To sports fans of a certain persuasion, there remains no greater management sim in history than Championship Manager 01/02. That’s not to say that its creator, Sports Interactive, has failed to produce more realistic, similarly immersive games since then—but many, myself included, retain an unbroken bond with that particular series entry because it married depth with speed. Seasons flew by at Concorde velocity, with transfers arranged in seconds and matches completed in minutes. If you wanted to dabble with training techniques or other such intricacies they were all there, yet skipping those finer details took nothing away from the overall experience.
While the sports may be different and the overarching theme more Uncle Sam than Auntie Beeb, baseball management sim OOTP 16 embodies everything that made that beloved edition of FM great. Be warned: the "just one more match" compulsion may override your instinct to do other important things like sleeping or washing up or, er, looking after your two-year-old daughter. (Yes, I’m going to hell.)
Matches whizz by in a blur, and can be micro-managed to whatever level you’re content with. Want to throw every pitch and swing every bat, but let your assistant handle nuances such as fielding positions and baserunning? Done. Plays are handled via wonderfully non-repetitive text commentary, while a basic 2D pitch shows player and ball placement. The link between these is your imagination: the game tells you David Ortiz has belted a match-winning homer, but it’s up to you to picture a packed stadium of fans celebrating it.
With 162 games in a single season, you’d be right to wonder whether things might slow down somewhere along the way. But OOTP packs in many methods of keeping things fresh. Player attributes (all out of 20) are updated every couple of months; factor in those changes alongside hot and cold streaks, trades, and the realistic frequency of injuries and there’s always thinking and tinkering to be done. Matches themselves come in all flavours: one-sided thrashings, victories snatched from defeat and vice versa, even ones that get rained off partway through—a new feature this year. On paper, this should be repetitive. It never, ever plays out that way.
Instead the deeper you delve, the more not only your team comes to life, but the world around it. You’re given more control of the in-game universe than most sports management sims offer—for instance, being able to select the elite All-Star teams each season should you so please. By switching on commissioner mode you’re even able to force through trades that match those in real life. Essentially, the AI provides the framework of a massive baseball world, but it’s yours to tailor, or indeed ruin, as you see fit.

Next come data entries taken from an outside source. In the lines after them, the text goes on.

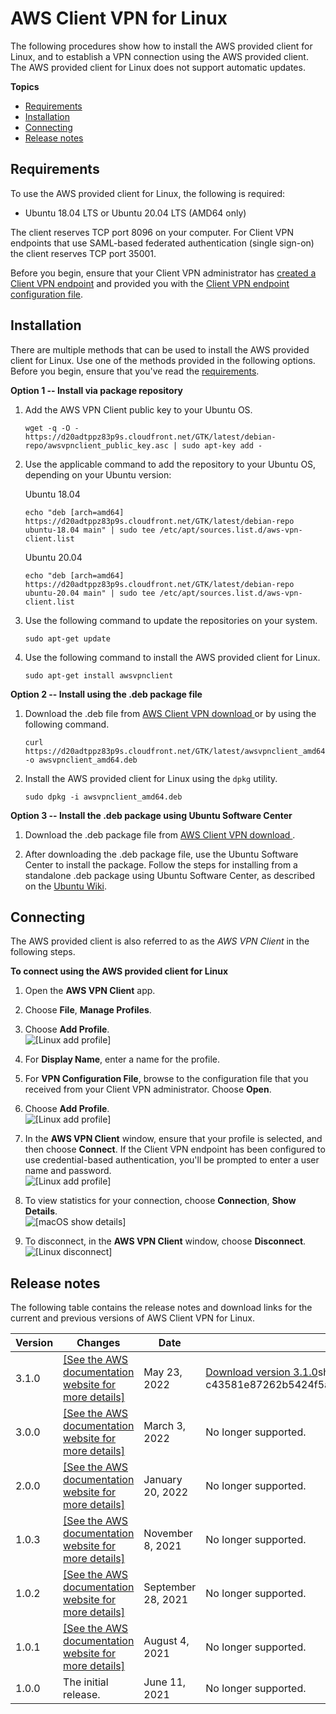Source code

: # AWS Client VPN for Linux<a name="client-vpn-connect-linux"></a>

The following procedures show how to install the AWS provided client for Linux, and to establish a VPN connection using the AWS provided client\. The AWS provided client for Linux does not support automatic updates\.

**Topics**
+ [Requirements](#client-vpn-connect-linux-req)
+ [Installation](#client-vpn-connect-linux-install)
+ [Connecting](#client-vpn-connect-linux-connecting)
+ [Release notes](#client-vpn-connect-linux-release-notes)

## Requirements<a name="client-vpn-connect-linux-req"></a>

To use the AWS provided client for Linux, the following is required:
+ Ubuntu 18\.04 LTS or Ubuntu 20\.04 LTS \(AMD64 only\)

The client reserves TCP port 8096 on your computer\. For Client VPN endpoints that use SAML\-based federated authentication \(single sign\-on\) the client reserves TCP port 35001\.

Before you begin, ensure that your Client VPN administrator has [created a Client VPN endpoint](https://docs.aws.amazon.com/vpn/latest/clientvpn-admin/cvpn-working-endpoints.html#cvpn-working-endpoint-create) and provided you with the [Client VPN endpoint configuration file](https://docs.aws.amazon.com/vpn/latest/clientvpn-admin/cvpn-working-endpoints.html#cvpn-working-endpoint-export)\.

## Installation<a name="client-vpn-connect-linux-install"></a>

There are multiple methods that can be used to install the AWS provided client for Linux\. Use one of the methods provided in the following options\. Before you begin, ensure that you've read the [requirements](#client-vpn-connect-linux-req)\.

**Option 1 \-\- Install via package repository**

1. Add the AWS VPN Client public key to your Ubuntu OS\.

   ```
   wget -q -O - https://d20adtppz83p9s.cloudfront.net/GTK/latest/debian-repo/awsvpnclient_public_key.asc | sudo apt-key add -
   ```

1. Use the applicable command to add the repository to your Ubuntu OS, depending on your Ubuntu version:

   Ubuntu 18\.04

   ```
   echo "deb [arch=amd64] https://d20adtppz83p9s.cloudfront.net/GTK/latest/debian-repo ubuntu-18.04 main" | sudo tee /etc/apt/sources.list.d/aws-vpn-client.list
   ```

   Ubuntu 20\.04

   ```
   echo "deb [arch=amd64] https://d20adtppz83p9s.cloudfront.net/GTK/latest/debian-repo ubuntu-20.04 main" | sudo tee /etc/apt/sources.list.d/aws-vpn-client.list
   ```

1. Use the following command to update the repositories on your system\.

   ```
   sudo apt-get update
   ```

1. Use the following command to install the AWS provided client for Linux\.

   ```
   sudo apt-get install awsvpnclient
   ```

**Option 2 \-\- Install using the \.deb package file**

1. Download the \.deb file from [AWS Client VPN download ](https://d20adtppz83p9s.cloudfront.net/GTK/latest/awsvpnclient_amd64.deb) or by using the following command\.

   ```
   curl https://d20adtppz83p9s.cloudfront.net/GTK/latest/awsvpnclient_amd64.deb -o awsvpnclient_amd64.deb
   ```

1. Install the AWS provided client for Linux using the `dpkg` utility\.

   ```
   sudo dpkg -i awsvpnclient_amd64.deb
   ```

**Option 3 \-\- Install the \.deb package using Ubuntu Software Center**

1. Download the \.deb package file from [AWS Client VPN download ](https://d20adtppz83p9s.cloudfront.net/GTK/latest/awsvpnclient_amd64.deb)\.

1.  After downloading the \.deb package file, use the Ubuntu Software Center to install the package\. Follow the steps for installing from a standalone \.deb package using Ubuntu Software Center, as described on the [Ubuntu Wiki](https://wiki.ubuntu.com/SoftwareCenter#from_a_standalone_.deb_package)\. 

## Connecting<a name="client-vpn-connect-linux-connecting"></a>

The AWS provided client is also referred to as the *AWS VPN Client* in the following steps\.

**To connect using the AWS provided client for Linux**

1. Open the **AWS VPN Client** app\.

1. Choose **File**, **Manage Profiles**\.

1. Choose **Add Profile**\.  
![\[Linux add profile\]](http://docs.aws.amazon.com/vpn/latest/clientvpn-user/images/client-vpn-linux-profiles.png)

1. For **Display Name**, enter a name for the profile\.

1. For **VPN Configuration File**, browse to the configuration file that you received from your Client VPN administrator\. Choose **Open**\.

1. Choose **Add Profile**\.  
![\[Linux add profile\]](http://docs.aws.amazon.com/vpn/latest/clientvpn-user/images/client-vpn-linux-add-profile2.png)

1. In the **AWS VPN Client** window, ensure that your profile is selected, and then choose **Connect**\. If the Client VPN endpoint has been configured to use credential\-based authentication, you'll be prompted to enter a user name and password\.  
![\[Linux add profile\]](http://docs.aws.amazon.com/vpn/latest/clientvpn-user/images/client-vpn-linux-connect.png)

1. To view statistics for your connection, choose **Connection**, **Show Details**\.  
![\[macOS show details\]](http://docs.aws.amazon.com/vpn/latest/clientvpn-user/images/client-vpn-linux-details.png)

1. To disconnect, in the **AWS VPN Client** window, choose **Disconnect**\.   
![\[Linux disconnect\]](http://docs.aws.amazon.com/vpn/latest/clientvpn-user/images/client-vpn-linux-disconnect.png)

## Release notes<a name="client-vpn-connect-linux-release-notes"></a>

The following table contains the release notes and download links for the current and previous versions of AWS Client VPN for Linux\.


| Version | Changes | Date | Download link | 
| --- | --- | --- | --- | 
| 3\.1\.0 |  [\[See the AWS documentation website for more details\]](http://docs.aws.amazon.com/vpn/latest/clientvpn-user/client-vpn-connect-linux.html)  | May 23, 2022 | [Download version 3\.1\.0](https://d20adtppz83p9s.cloudfront.net/GTK/3.1.0/awsvpnclient_amd64.deb)sha256: c43581e87262b5424f5a96c8a755381198abbbc55302a9042fb766434cd5aa95 | 
| 3\.0\.0 |  [\[See the AWS documentation website for more details\]](http://docs.aws.amazon.com/vpn/latest/clientvpn-user/client-vpn-connect-linux.html)  | March 3, 2022 | No longer supported\. | 
| 2\.0\.0 |  [\[See the AWS documentation website for more details\]](http://docs.aws.amazon.com/vpn/latest/clientvpn-user/client-vpn-connect-linux.html)  | January 20, 2022 | No longer supported\. | 
| 1\.0\.3 |  [\[See the AWS documentation website for more details\]](http://docs.aws.amazon.com/vpn/latest/clientvpn-user/client-vpn-connect-linux.html)  | November 8, 2021 | No longer supported\. | 
| 1\.0\.2 |  [\[See the AWS documentation website for more details\]](http://docs.aws.amazon.com/vpn/latest/clientvpn-user/client-vpn-connect-linux.html)  | September 28, 2021 | No longer supported\. | 
| 1\.0\.1 |  [\[See the AWS documentation website for more details\]](http://docs.aws.amazon.com/vpn/latest/clientvpn-user/client-vpn-connect-linux.html)  | August 4, 2021 | No longer supported\. | 
| 1\.0\.0 | The initial release\. | June 11, 2021 | No longer supported\. | 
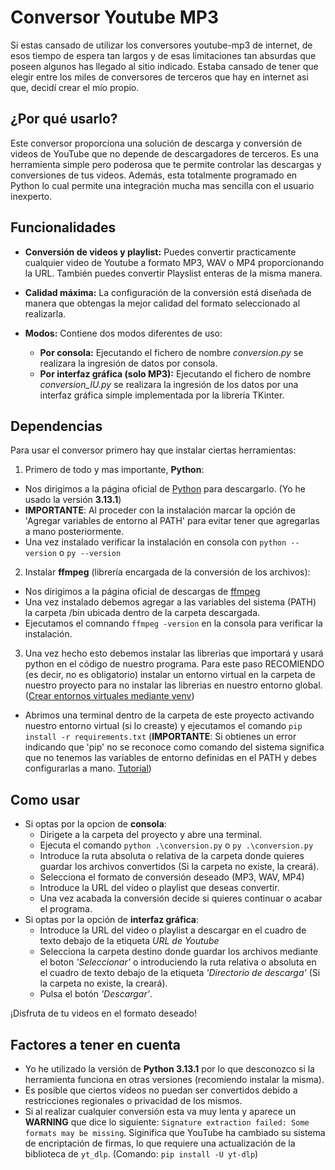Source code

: # Conversor Youtube MP3

Si estas cansado de utilizar los conversores youtube-mp3 de internet, de esos tiempo de espera tan largos y de esas limitaciones tan absurdas que poseen algunos has llegado al sitio indicado. Estaba cansado de tener que elegir entre los miles de conversores de terceros que hay en internet asi que, decidí crear el mío propio.

## ¿Por qué usarlo?

Este conversor proporciona una solución de descarga y conversión de videos de YouTube que no depende de descargadores de terceros. Es una herramienta simple pero poderosa que te permite controlar las descargas y conversiones de tus videos. Además, esta totalmente programado en Python lo cual permite una integración mucha mas sencilla con el usuario inexperto.

## Funcionalidades

- **Conversión de videos y playlist:** Puedes convertir practicamente cualquier video de Youtube a formato MP3, WAV o MP4 proporcionando la URL. También puedes convertir Playslist enteras de la misma manera.

- **Calidad máxima:** La configuración de la conversión está diseñada de manera que obtengas la mejor calidad del formato seleccionado al realizarla.

- **Modos:** Contiene dos modos diferentes de uso:
    - **Por consola:** Ejecutando el fichero de nombre *conversion.py* se realizara la ingresión de datos por consola.
    - **Por interfaz gráfica (solo MP3):** Ejecutando el fichero de nombre *conversion_IU.py* se realizara la ingresión de los datos por una interfaz gráfica simple implementada por la librería TKinter.

## Dependencias

Para usar el conversor primero hay que instalar ciertas herramientas:

1. Primero de todo y mas importante, **Python**: 
- Nos dirigimos a la página oficial de [Python](https://www.python.org/downloads/) para descargarlo. (Yo he usado la versión **3.13.1**)
- **IMPORTANTE**: Al proceder con la instalación marcar la opción de 'Agregar variables de entorno al PATH' para evitar tener que agregarlas a mano posteriormente.
- Una vez instalado verificar la instalación en consola con  ```` python --version ````  o ``` py --version ```

2. Instalar **ffmpeg** (librería encargada de la conversión de los archivos):
- Nos dirigimos a la página oficial de descargas de [ffmpeg](https://www.ffmpeg.org/download.html)
- Una vez instalado debemos agregar a las variables del sistema (PATH) la carpeta /bin ubicada dentro de la carpeta descargada.
- Ejecutamos el comnando ``` ffmpeg -version ``` en la consola para verificar la instalación.

3. Una vez hecho esto debemos instalar las librerias que importará y usará python en el código de nuestro programa. Para este paso RECOMIENDO (es decir, no es obligatorio) instalar un entorno virtual en la carpeta de nuestro proyecto para no instalar las librerias en nuestro entorno global. ([Crear entornos virtuales mediante venv](https://docs.python.org/es/3.13/tutorial/venv.html))
- Abrimos una terminal dentro de la carpeta de este proyecto activando nuestro entorno virtual (si lo creaste) y ejecutamos el comando ``` pip install -r requirements.txt ``` (**IMPORTANTE**: Si obtienes un error indicando que 'pip' no se reconoce como comando del sistema significa que no tenemos las variables de entorno definidas en el PATH y debes configurarlas a mano. [Tutorial](https://www.youtube.com/watch?v=4EGfl6sWQ18))

## Como usar

- Si optas por la opcion de **consola**:
    - Dirigete a la carpeta del proyecto y abre una terminal.
    - Ejecuta el comando ```python .\conversion.py``` o  ```py .\conversion.py```
    - Introduce la ruta absoluta o relativa de la carpeta donde quieres guardar los archivos convertidos (Si la carpeta no existe, la creará).
    - Selecciona el formato de conversión deseado (MP3, WAV, MP4)
    - Introduce la URL del vídeo o playlist que deseas convertir.
    - Una vez acabada la conversión decide si quieres continuar o acabar el programa.
- Si optas por la opción de **interfaz gráfica**:
    - Introduce la URL del video o playlist a descargar en el cuadro de texto debajo de la etiqueta *URL de Youtube*
    - Selecciona la carpeta destino donde guardar los archivos mediante el boton *'Seleccionar'* o introduciendo la ruta relativa o absoluta en el cuadro de texto debajo de la etiqueta *'Directorio de descarga'* (Si la carpeta no existe, la creará).
    - Pulsa el botón *'Descargar'*.

¡Disfruta de tu videos en el formato deseado!

## Factores a tener en cuenta

- Yo he utilizado la versión de **Python 3.13.1** por lo que desconozco si la herramienta funciona en otras versiones (recomiendo instalar la misma).
- Es posible que ciertos vídeos no puedan ser convertidos debido a restricciones regionales o privacidad de los mismos.
- Si al realizar cualquier conversión esta va muy lenta y aparece un **WARNING** que dice lo siguiente: ```Signature extraction failed: Some formats may be missing```. Siginifica que YouTube ha cambiado su sistema de encriptación de firmas, lo que requiere una actualización de la biblioteca de ```yt_dlp```. (Comando: ```pip install -U yt-dlp```)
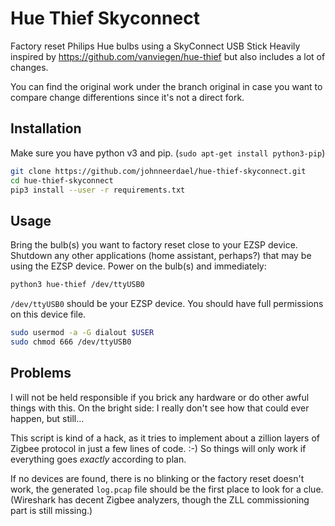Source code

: # Hue Thief Skyconnect


Factory reset Philips Hue bulbs using a SkyConnect USB Stick
Heavily inspired by https://github.com/vanviegen/hue-thief but also includes a lot of changes.

You can find the original work under the branch original in case you want to compare change differentions since it's not a direct fork.

## Installation

Make sure you have python v3 and pip. (`sudo apt-get install python3-pip`)

```sh
git clone https://github.com/johnneerdael/hue-thief-skyconnect.git
cd hue-thief-skyconnect
pip3 install --user -r requirements.txt
```

## Usage

Bring the bulb(s) you want to factory reset close to your EZSP device. Shutdown any other applications (home assistant, perhaps?) that may be using the EZSP device. Power on the bulb(s) and immediately:

```sh
python3 hue-thief /dev/ttyUSB0
```

`/dev/ttyUSB0` should be your EZSP device. You should have full permissions on this device file.

```sh
sudo usermod -a -G dialout $USER
sudo chmod 666 /dev/ttyUSB0
```


## Problems

I will not be held responsible if you brick any hardware or do other awful things with this. On the bright side: I really don't see how that could ever happen, but still...

This script is kind of a hack, as it tries to implement about a zillion layers of Zigbee protocol in just a few lines of code. :-) So things will only work if everything goes *exactly* according to plan.

If no devices are found, there is no blinking or the factory reset doesn't work, the generated `log.pcap` file should be the first place to look for a clue. (Wireshark has decent Zigbee analyzers, though the ZLL commissioning part is still missing.)


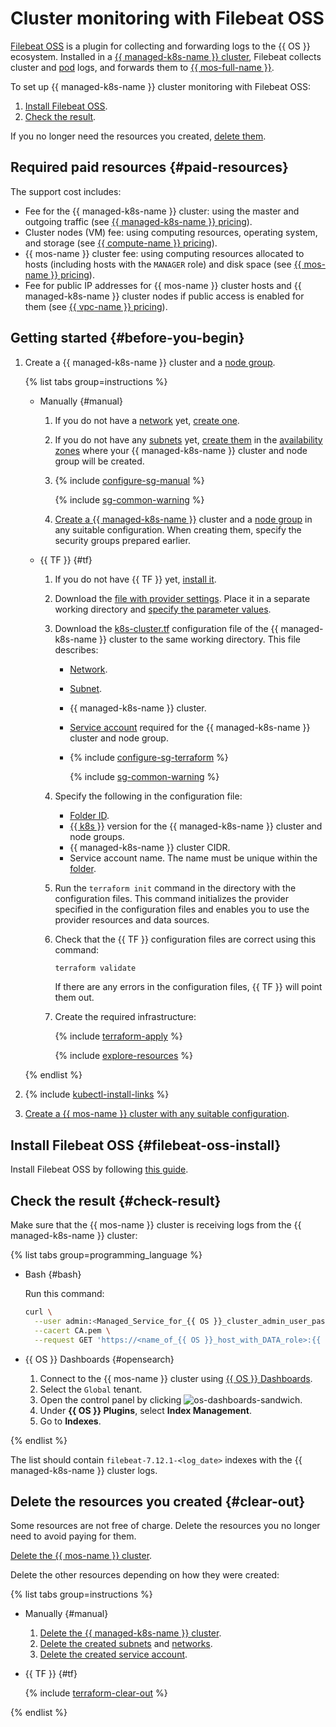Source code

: # Cluster monitoring with Filebeat OSS


[Filebeat OSS](https://www.elastic.co/beats/filebeat) is a plugin for collecting and forwarding logs to the {{ OS }} ecosystem. Installed in a [{{ managed-k8s-name }} cluster](../../managed-kubernetes/concepts/index.md#kubernetes-cluster), Filebeat collects cluster and [pod](../../managed-kubernetes/concepts/index.md#pod) logs, and forwards them to [{{ mos-full-name }}](../../managed-opensearch/).

To set up {{ managed-k8s-name }} cluster monitoring with Filebeat OSS:

1. [Install Filebeat OSS](#filebeat-oss-install).
1. [Check the result](#check-result).

If you no longer need the resources you created, [delete them](#clear-out).


## Required paid resources {#paid-resources}

The support cost includes:

* Fee for the {{ managed-k8s-name }} cluster: using the master and outgoing traffic (see [{{ managed-k8s-name }} pricing](../../managed-kubernetes/pricing.md)).
* Cluster nodes (VM) fee: using computing resources, operating system, and storage (see [{{ compute-name }} pricing](../../compute/pricing.md)).
* {{ mos-name }} cluster fee: using computing resources allocated to hosts (including hosts with the `MANAGER` role) and disk space (see [{{ mos-name }} pricing](../../managed-opensearch/pricing.md)).
* Fee for public IP addresses for {{ mos-name }} cluster hosts and {{ managed-k8s-name }} cluster nodes if public access is enabled for them (see [{{ vpc-name }} pricing](../../vpc/pricing.md#prices-public-ip)).


## Getting started {#before-you-begin}

1. Create a {{ managed-k8s-name }} cluster and a [node group](../../managed-kubernetes/concepts/index.md#node-group).

   {% list tabs group=instructions %}

   - Manually {#manual}

     1. If you do not have a [network](../../vpc/concepts/network.md#network) yet, [create one](../../vpc/operations/network-create.md).
     1. If you do not have any [subnets](../../vpc/concepts/network.md#subnet) yet, [create them](../../vpc/operations/subnet-create.md) in the [availability zones](../../overview/concepts/geo-scope.md) where your {{ managed-k8s-name }} cluster and node group will be created.

     1. {% include [configure-sg-manual](../../_includes/managed-kubernetes/security-groups/configure-sg-manual-lvl3.md) %}

        {% include [sg-common-warning](../../_includes/managed-kubernetes/security-groups/sg-common-warning.md) %}

     1. [Create a {{ managed-k8s-name }}](../../managed-kubernetes/operations/kubernetes-cluster/kubernetes-cluster-create.md) cluster and a [node group](../../managed-kubernetes/operations/node-group/node-group-create.md) in any suitable configuration. When creating them, specify the security groups prepared earlier.

   - {{ TF }} {#tf}

     1. If you do not have {{ TF }} yet, [install it](../../tutorials/infrastructure-management/terraform-quickstart.md#install-terraform).
     1. Download the [file with provider settings](https://github.com/yandex-cloud-examples/yc-terraform-provider-settings/blob/main/provider.tf). Place it in a separate working directory and [specify the parameter values](../../tutorials/infrastructure-management/terraform-quickstart.md#configure-provider).
     1. Download the [k8s-cluster.tf](https://github.com/yandex-cloud-examples/yc-mk8s-cluster-infrastructure/blob/main/k8s-cluster.tf) configuration file of the {{ managed-k8s-name }} cluster to the same working directory. This file describes:
        * [Network](../../vpc/concepts/network.md#network).
        * [Subnet](../../vpc/concepts/network.md#subnet).
        * {{ managed-k8s-name }} cluster.
        * [Service account](../../iam/concepts/users/service-accounts.md) required for the {{ managed-k8s-name }} cluster and node group.
        * {% include [configure-sg-terraform](../../_includes/managed-kubernetes/security-groups/configure-sg-tf-lvl3.md) %}

            {% include [sg-common-warning](../../_includes/managed-kubernetes/security-groups/sg-common-warning.md) %}

     1. Specify the following in the configuration file:
        * [Folder ID](../../resource-manager/operations/folder/get-id.md).
        * [{{ k8s }}](../../managed-kubernetes/concepts/release-channels-and-updates.md) version for the {{ managed-k8s-name }} cluster and node groups.
        * {{ managed-k8s-name }} cluster CIDR.
        * Service account name. The name must be unique within the [folder](../../resource-manager/concepts/resources-hierarchy.md#folder).
     1. Run the `terraform init` command in the directory with the configuration files. This command initializes the provider specified in the configuration files and enables you to use the provider resources and data sources.
     1. Check that the {{ TF }} configuration files are correct using this command:

        ```bash
        terraform validate
        ```

        If there are any errors in the configuration files, {{ TF }} will point them out.
     1. Create the required infrastructure:

        {% include [terraform-apply](../../_includes/mdb/terraform/apply.md) %}

        {% include [explore-resources](../../_includes/mdb/terraform/explore-resources.md) %}

   {% endlist %}

1. {% include [kubectl-install-links](../../_includes/managed-kubernetes/kubectl-install.md) %}
1. [Create a {{ mos-name }} cluster with any suitable configuration](../../managed-opensearch/operations/cluster-create.md).

## Install Filebeat OSS {#filebeat-oss-install}

Install Filebeat OSS by following [this guide](../../managed-kubernetes/operations/applications/filebeat-oss.md).

## Check the result {#check-result}

Make sure that the {{ mos-name }} cluster is receiving logs from the {{ managed-k8s-name }} cluster:

{% list tabs group=programming_language %}

- Bash {#bash}

  Run this command:

  ```bash
  curl \
    --user admin:<Managed_Service_for_{{ OS }}_cluster_admin_user_password> \
    --cacert CA.pem \
    --request GET 'https://<name_of_{{ OS }}_host_with_DATA_role>:{{ port-mos }}/_cat/indices?v'
  ```

- {{ OS }} Dashboards {#opensearch}

  1. Connect to the {{ mos-name }} cluster using [{{ OS }} Dashboards](../../managed-opensearch/operations/connect.md#dashboards).
  1. Select the `Global` tenant.
  1. Open the control panel by clicking ![os-dashboards-sandwich](../../_assets/os-dashboards-sandwich.svg).
  1. Under **{{ OS }} Plugins**, select **Index Management**.
  1. Go to **Indexes**.

{% endlist %}

The list should contain `filebeat-7.12.1-<log_date>` indexes with the {{ managed-k8s-name }} cluster logs.

## Delete the resources you created {#clear-out}

Some resources are not free of charge. Delete the resources you no longer need to avoid paying for them.

[Delete the {{ mos-name }} cluster](../../managed-opensearch/operations/cluster-delete.md).

Delete the other resources depending on how they were created:

{% list tabs group=instructions %}

- Manually {#manual}

  1. [Delete the {{ managed-k8s-name }} cluster](../../managed-kubernetes/operations/kubernetes-cluster/kubernetes-cluster-delete.md).
  1. [Delete the created subnets](../../vpc/operations/subnet-delete.md) and [networks](../../vpc/operations/network-delete.md).
  1. [Delete the created service account](../../iam/operations/sa/delete.md).

- {{ TF }} {#tf}

  {% include [terraform-clear-out](../../_includes/mdb/terraform/clear-out.md) %}

{% endlist %}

OOTP 2016 sees the official MLB license incorporated for the first time. That means real teams and players, with all the right logos and career statistics—although, bizarrely, no player pictures. (Thankfully, a wealth of fan-created packs can be used to rectify this via ‘Add-ons Central’, accessible from the start screen.) For baseball die-hards, an even bigger attraction is being able to replay any season from as far back as 1871, again with accurate teams, pitchers and batters. There can’t be a person on this earth keen to resuscitate the 1943 St Louis Browns, but the option is included anyway—just in case. Incredible.
If there’s one criticism, it’s that new players face an Alpine-steep learning curve. I’ve been playing for seven years, and still have to have certain assists (like field positioning) switched on to avoid being hammered by the AI. It’s such an accurate representation of real baseball that you’d need a degree in financial management to fully grasp your team’s long-term budget, and the sport’s complex arbitration rules—which decree out-of-contract players’ earnings—make as much sense in game as real life. Additional clarity in these areas would benefit virtual sluggers both new and old.
That being said, the odd confusing menu screen can’t detract from OOTP’s overall magnificence. The true measure of any world class game in this genre is whether it’s worth learning a new sport for. That was true of football favourite Championship Manager at the turn of the century, and puck-slapping upstart Eastside Hockey Manager in the mid-2000s. And without question, it applies here. This is a moonshot home run of a sports sim, and as perfect an introduction to American rounders as one could ever wish for.